Monday, February 11, 2008

Frame of Mind

For random readers todays entry will make no sense. To the regulars, you'll figure it out pretty quick I'm sure. Also I'm going to throw out the warning that today's entry is pretty emotional and I will proceed to wash the sand out of my pants and get back to bitching about work as soon as I'm done typing. I have decided not to allow comments on this posting. These are my thoughts and comments will just accelerate arguments I wish to alleviate.

When someone meddles in others lives they may get a little upset, especially when it's uninvited. To then turn around and be shocked that you received some backlash is a very juvenile frame of thought. Maybe you should stand on your porch and look in your own front door before you look in someone else's window. Not once, unless I was asked, did I tell anyone how to live their life. I understand they may have been trying to stand up for someone, but they should also be open to both sides of the argument. I'm not free of blame, but I will not accept all of it either. This argument was not new, it just became a big deal when everyone else felt they had to be part of it.

Why do people feel as if they know your thoughts? Why are they so quick to pass judgment on you when all you were trying to do was be honest? I don't look at myself as a hurtful person and I find no joy in hurting people. I have tried to pretend to be an asshole in the past, but when I found people not liking me, I found it hurt more than I could stand. I want to be liked by everyone and if they don't I don't want the reason to be that I am a mean person. If someone wants my opinion, I will give them the truth and I will not just say what they want to hear. Everyone can rest assured that I don't pass judgment, I let people lead their lives and make their mistakes. I never blame people for their mistakes until they make them repeatedly. You have to learn something from them.

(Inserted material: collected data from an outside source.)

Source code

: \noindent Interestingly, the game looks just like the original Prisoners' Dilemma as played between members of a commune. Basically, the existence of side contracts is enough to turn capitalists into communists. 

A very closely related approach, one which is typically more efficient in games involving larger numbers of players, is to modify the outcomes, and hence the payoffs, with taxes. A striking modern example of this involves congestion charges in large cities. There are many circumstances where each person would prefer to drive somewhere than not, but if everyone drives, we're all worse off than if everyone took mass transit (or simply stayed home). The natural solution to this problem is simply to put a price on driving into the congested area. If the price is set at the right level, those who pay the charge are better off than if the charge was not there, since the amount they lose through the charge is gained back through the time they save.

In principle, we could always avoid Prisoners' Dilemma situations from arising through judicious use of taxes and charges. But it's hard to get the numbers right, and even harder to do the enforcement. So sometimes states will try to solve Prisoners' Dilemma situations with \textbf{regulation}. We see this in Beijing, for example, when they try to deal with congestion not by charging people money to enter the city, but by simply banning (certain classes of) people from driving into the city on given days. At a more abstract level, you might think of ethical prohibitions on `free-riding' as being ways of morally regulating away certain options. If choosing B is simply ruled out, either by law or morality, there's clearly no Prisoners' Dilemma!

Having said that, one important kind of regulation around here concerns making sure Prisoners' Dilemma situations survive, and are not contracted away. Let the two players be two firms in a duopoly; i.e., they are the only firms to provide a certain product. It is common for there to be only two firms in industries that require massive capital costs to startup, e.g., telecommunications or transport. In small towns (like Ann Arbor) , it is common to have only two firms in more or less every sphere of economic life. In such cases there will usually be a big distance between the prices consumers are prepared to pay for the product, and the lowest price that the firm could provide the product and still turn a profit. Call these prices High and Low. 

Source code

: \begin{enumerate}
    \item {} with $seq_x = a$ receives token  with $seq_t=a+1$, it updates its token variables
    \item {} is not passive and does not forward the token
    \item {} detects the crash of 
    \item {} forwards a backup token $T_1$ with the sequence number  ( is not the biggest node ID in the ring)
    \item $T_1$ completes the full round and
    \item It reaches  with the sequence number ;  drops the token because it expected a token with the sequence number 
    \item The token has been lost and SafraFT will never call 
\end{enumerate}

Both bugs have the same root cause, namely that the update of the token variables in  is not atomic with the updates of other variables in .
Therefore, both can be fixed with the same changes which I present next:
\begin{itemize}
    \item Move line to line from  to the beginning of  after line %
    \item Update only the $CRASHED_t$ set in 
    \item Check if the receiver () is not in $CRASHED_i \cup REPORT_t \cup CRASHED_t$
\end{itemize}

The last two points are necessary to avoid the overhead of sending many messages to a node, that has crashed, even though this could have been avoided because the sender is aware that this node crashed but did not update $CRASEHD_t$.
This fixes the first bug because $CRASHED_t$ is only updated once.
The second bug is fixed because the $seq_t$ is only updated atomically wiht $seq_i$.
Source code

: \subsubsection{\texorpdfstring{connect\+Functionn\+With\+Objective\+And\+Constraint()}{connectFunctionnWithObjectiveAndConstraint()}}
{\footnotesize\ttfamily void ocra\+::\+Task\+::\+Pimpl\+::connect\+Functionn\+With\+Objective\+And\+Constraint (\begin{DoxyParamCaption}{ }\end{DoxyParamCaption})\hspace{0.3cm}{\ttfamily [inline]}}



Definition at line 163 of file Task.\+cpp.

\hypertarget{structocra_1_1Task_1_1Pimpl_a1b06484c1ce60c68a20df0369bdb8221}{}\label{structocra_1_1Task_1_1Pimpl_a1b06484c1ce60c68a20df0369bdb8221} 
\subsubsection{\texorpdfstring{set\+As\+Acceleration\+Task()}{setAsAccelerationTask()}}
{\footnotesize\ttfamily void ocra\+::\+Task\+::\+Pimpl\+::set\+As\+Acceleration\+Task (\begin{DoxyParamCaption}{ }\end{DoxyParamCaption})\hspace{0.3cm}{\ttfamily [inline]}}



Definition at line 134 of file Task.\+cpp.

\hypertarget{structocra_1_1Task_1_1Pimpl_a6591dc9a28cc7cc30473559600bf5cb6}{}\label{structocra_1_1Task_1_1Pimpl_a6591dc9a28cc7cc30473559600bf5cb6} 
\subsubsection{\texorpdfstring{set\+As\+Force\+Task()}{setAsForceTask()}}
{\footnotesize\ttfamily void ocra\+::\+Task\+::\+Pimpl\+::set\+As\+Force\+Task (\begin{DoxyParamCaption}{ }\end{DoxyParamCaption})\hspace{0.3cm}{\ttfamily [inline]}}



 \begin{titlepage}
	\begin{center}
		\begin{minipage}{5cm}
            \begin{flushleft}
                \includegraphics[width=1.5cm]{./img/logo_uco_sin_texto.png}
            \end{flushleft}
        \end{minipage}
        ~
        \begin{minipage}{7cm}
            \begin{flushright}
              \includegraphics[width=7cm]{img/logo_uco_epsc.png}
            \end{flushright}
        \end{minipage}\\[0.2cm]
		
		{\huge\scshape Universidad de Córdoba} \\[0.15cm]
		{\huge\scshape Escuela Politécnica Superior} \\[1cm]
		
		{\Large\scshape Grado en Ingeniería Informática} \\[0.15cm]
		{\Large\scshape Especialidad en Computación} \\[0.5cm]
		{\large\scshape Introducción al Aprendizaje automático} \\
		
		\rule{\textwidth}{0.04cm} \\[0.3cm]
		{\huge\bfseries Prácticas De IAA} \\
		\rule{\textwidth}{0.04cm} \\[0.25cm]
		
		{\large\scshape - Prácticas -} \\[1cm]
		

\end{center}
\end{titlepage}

I made a mistake and from it I learned that there is no good day to break some bad news and even when it is unintentional, that same bad news can hurt someone. I am sorry that I hurt someone. But I will say it again, and for the last time, my intention was not to hurt, my intention was to be honest. I wish that they could stop for a second and look at it from my prospective. Should I have continue to hide how I truly feel or should I be honest so we can deal with the hurt and maybe salvage any possible friendship?If you feel that no friendship can be had, than please, feel free to move along with your lives and not make me feel bad and I will do the same for you. I have enough respect to grant you that much. I would hope they would have the same respect for me.

I like to think of myself as a good person and I like to think of myself as a good role model for my son. I have not and will not have screwing with peoples emotions as part of my enjoyment routine. I wish nothing but happiness for everyone, even those that have done me wrong. Life is too short to hold grudges, I am guilty of holding a couple though; it happens to the best of us. I want to be accepted and liked by all, but I will not compromise my integrity to gain that acceptance either.

One final note; this was not directed at anyone in particular, but instead it was directed at several of them. These are my final thoughts on what happened. I will only discuss what will happen in the future. If you would like to discuss the future, you know where to find me. I've never tried to hide.